***** GIVEN INFORMATION *****

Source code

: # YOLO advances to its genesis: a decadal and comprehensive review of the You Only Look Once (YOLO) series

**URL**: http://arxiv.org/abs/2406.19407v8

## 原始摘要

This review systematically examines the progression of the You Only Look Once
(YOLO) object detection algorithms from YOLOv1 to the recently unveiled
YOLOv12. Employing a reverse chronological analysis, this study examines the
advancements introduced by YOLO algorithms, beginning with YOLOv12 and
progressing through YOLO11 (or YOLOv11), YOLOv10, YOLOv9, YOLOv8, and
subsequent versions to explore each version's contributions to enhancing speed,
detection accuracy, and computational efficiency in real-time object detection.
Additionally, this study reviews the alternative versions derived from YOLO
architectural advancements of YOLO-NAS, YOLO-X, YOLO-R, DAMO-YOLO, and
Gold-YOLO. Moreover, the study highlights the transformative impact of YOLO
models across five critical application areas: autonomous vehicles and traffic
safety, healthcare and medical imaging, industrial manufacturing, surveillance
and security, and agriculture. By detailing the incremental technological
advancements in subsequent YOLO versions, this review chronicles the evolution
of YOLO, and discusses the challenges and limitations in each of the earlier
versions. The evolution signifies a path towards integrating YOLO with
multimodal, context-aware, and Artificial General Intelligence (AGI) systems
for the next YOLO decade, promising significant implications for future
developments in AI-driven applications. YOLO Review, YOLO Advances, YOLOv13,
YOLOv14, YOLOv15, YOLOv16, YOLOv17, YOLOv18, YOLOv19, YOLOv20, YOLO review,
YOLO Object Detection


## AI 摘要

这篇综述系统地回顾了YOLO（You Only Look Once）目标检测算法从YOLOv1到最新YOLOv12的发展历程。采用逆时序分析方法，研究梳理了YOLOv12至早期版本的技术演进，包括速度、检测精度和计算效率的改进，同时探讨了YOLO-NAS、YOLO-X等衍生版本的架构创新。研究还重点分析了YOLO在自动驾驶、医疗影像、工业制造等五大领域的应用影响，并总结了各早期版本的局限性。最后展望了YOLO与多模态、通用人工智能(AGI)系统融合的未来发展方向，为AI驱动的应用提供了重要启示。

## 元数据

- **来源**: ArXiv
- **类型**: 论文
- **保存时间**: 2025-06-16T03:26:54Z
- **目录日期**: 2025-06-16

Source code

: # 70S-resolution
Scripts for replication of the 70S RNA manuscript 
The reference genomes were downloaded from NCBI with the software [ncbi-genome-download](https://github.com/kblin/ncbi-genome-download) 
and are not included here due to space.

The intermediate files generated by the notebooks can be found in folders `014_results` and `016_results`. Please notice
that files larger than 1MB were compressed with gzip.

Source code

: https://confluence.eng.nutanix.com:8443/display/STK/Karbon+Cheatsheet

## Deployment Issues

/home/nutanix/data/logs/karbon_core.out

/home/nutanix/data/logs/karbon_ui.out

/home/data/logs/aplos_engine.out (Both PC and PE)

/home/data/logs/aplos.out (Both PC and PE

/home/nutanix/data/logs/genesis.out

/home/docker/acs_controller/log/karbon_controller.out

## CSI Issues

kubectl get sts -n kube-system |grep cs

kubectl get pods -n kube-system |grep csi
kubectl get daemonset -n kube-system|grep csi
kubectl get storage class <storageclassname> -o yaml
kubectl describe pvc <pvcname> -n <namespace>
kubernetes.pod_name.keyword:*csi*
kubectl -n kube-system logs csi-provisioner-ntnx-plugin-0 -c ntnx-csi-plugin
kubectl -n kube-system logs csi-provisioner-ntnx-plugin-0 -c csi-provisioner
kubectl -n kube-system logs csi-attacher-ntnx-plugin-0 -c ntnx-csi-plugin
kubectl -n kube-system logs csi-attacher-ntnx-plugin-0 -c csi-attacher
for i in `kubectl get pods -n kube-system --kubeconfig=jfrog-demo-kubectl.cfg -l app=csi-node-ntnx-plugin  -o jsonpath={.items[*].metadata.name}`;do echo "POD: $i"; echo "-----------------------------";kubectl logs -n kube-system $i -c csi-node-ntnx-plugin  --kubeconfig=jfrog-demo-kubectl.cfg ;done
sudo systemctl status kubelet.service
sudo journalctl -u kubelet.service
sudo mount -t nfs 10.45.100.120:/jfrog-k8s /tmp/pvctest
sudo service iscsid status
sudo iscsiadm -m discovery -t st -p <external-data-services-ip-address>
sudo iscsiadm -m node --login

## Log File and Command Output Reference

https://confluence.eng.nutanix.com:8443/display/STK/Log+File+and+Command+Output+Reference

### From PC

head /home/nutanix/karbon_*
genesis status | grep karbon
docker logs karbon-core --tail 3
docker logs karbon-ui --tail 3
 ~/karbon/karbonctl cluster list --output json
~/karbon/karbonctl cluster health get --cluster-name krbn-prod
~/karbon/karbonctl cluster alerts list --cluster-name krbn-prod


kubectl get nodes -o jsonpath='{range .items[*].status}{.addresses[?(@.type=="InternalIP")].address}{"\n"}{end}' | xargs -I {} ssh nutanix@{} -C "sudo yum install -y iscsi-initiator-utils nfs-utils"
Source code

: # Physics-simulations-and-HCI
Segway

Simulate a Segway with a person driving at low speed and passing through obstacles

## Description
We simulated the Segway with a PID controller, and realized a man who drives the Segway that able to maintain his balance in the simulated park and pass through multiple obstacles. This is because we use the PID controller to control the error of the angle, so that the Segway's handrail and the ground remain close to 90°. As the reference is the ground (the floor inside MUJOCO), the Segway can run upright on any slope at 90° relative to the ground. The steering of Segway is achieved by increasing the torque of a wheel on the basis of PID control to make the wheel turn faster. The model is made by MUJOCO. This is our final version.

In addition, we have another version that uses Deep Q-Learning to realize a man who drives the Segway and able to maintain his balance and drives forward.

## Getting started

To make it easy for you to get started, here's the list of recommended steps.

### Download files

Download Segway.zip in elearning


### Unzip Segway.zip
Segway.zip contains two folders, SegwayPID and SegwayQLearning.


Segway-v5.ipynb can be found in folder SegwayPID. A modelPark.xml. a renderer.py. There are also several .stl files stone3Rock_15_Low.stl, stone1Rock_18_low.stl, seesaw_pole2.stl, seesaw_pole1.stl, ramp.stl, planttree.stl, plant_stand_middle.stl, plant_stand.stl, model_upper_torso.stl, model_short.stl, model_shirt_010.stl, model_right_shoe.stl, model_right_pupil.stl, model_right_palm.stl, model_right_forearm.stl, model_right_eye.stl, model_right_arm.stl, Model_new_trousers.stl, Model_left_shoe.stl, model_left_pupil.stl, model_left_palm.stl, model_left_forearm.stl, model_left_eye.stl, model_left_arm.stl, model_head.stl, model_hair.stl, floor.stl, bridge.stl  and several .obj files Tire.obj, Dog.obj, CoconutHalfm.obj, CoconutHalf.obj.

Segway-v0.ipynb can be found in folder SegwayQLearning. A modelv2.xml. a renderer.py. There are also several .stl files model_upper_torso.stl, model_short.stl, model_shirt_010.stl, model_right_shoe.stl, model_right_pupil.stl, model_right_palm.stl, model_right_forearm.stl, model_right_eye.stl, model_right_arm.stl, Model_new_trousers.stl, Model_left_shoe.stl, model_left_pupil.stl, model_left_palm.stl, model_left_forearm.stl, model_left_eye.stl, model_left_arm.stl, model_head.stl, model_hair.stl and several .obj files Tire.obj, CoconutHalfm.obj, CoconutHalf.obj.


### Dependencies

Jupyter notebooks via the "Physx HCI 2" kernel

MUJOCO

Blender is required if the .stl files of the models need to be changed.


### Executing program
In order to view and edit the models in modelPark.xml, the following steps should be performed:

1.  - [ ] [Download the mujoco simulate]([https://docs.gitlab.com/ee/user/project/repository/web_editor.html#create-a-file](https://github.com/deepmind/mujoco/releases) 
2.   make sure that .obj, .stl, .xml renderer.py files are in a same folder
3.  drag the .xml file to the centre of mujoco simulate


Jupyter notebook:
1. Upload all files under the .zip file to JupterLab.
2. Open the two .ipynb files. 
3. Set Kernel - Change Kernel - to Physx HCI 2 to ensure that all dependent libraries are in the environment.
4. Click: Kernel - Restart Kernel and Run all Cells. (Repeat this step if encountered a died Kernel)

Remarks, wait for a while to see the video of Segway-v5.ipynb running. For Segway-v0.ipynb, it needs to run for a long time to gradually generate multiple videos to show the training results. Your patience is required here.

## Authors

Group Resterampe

*****

WHAT TO DO
Extract, please, the lines from the start of the entries above through the one with "safety, healthcare and", both included, reproducing each exactly and adding nothing.

EXERCISE OUTPUT
Source code

: # YOLO advances to its genesis: a decadal and comprehensive review of the You Only Look Once (YOLO) series

**URL**: http://arxiv.org/abs/2406.19407v8

## 原始摘要

This review systematically examines the progression of the You Only Look Once
(YOLO) object detection algorithms from YOLOv1 to the recently unveiled
YOLOv12. Employing a reverse chronological analysis, this study examines the
advancements introduced by YOLO algorithms, beginning with YOLOv12 and
progressing through YOLO11 (or YOLOv11), YOLOv10, YOLOv9, YOLOv8, and
subsequent versions to explore each version's contributions to enhancing speed,
detection accuracy, and computational efficiency in real-time object detection.
Additionally, this study reviews the alternative versions derived from YOLO
architectural advancements of YOLO-NAS, YOLO-X, YOLO-R, DAMO-YOLO, and
Gold-YOLO. Moreover, the study highlights the transformative impact of YOLO
models across five critical application areas: autonomous vehicles and traffic
safety, healthcare and medical imaging, industrial manufacturing, surveillance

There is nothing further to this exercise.